[Items listed in a dataset]

+++

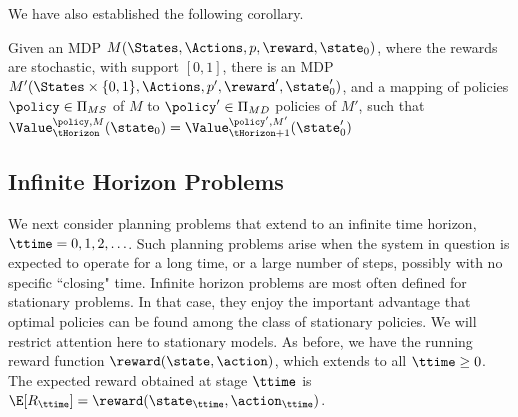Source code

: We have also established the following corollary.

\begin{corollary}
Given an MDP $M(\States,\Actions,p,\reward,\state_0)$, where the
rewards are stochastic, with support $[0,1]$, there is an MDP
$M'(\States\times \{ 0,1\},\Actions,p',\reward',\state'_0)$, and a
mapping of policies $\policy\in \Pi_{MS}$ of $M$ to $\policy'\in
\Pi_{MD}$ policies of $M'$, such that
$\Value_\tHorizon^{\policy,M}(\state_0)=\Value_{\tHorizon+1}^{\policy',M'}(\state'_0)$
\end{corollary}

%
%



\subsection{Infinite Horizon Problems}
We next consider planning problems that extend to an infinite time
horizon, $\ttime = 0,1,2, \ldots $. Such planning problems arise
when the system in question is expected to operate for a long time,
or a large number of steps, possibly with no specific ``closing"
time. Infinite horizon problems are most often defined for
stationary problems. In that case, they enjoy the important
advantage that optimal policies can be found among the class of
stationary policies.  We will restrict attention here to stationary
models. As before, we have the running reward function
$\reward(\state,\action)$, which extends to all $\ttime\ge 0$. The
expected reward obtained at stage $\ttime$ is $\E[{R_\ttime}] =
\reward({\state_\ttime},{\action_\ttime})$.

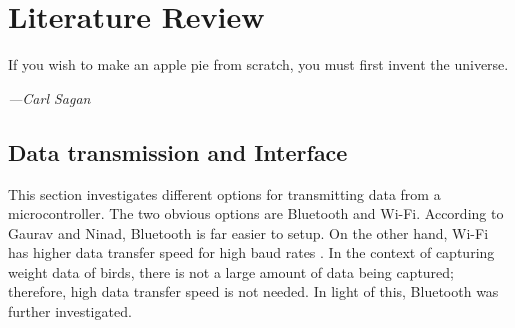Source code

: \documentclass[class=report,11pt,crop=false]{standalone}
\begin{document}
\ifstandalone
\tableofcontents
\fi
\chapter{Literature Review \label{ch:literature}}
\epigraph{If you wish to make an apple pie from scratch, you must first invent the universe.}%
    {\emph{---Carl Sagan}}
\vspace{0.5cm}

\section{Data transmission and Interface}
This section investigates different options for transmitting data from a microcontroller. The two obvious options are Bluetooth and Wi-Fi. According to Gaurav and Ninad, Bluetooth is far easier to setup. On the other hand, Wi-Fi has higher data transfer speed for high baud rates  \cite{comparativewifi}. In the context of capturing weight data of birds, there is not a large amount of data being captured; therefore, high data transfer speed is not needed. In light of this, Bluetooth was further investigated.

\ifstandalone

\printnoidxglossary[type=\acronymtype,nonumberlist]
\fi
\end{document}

+++

What the task requires:
The expected output is an exact retyping of the lines from the line with "all $\ttime\ge 0$. The" through the last line of the data, with both ends kept and the pictures dropped.

Solution:
$\reward(\state,\action)$, which extends to all $\ttime\ge 0$. The
expected reward obtained at stage $\ttime$ is $\E[{R_\ttime}] =
\reward({\state_\ttime},{\action_\ttime})$.

Source code

: \documentclass[class=report,11pt,crop=false]{standalone}
\begin{document}
\ifstandalone
\tableofcontents
\fi
\chapter{Literature Review \label{ch:literature}}
\epigraph{If you wish to make an apple pie from scratch, you must first invent the universe.}%
    {\emph{---Carl Sagan}}
\vspace{0.5cm}

\section{Data transmission and Interface}
This section investigates different options for transmitting data from a microcontroller. The two obvious options are Bluetooth and Wi-Fi. According to Gaurav and Ninad, Bluetooth is far easier to setup. On the other hand, Wi-Fi has higher data transfer speed for high baud rates  \cite{comparativewifi}. In the context of capturing weight data of birds, there is not a large amount of data being captured; therefore, high data transfer speed is not needed. In light of this, Bluetooth was further investigated.

\ifstandalone

\printnoidxglossary[type=\acronymtype,nonumberlist]
\fi
\end{document}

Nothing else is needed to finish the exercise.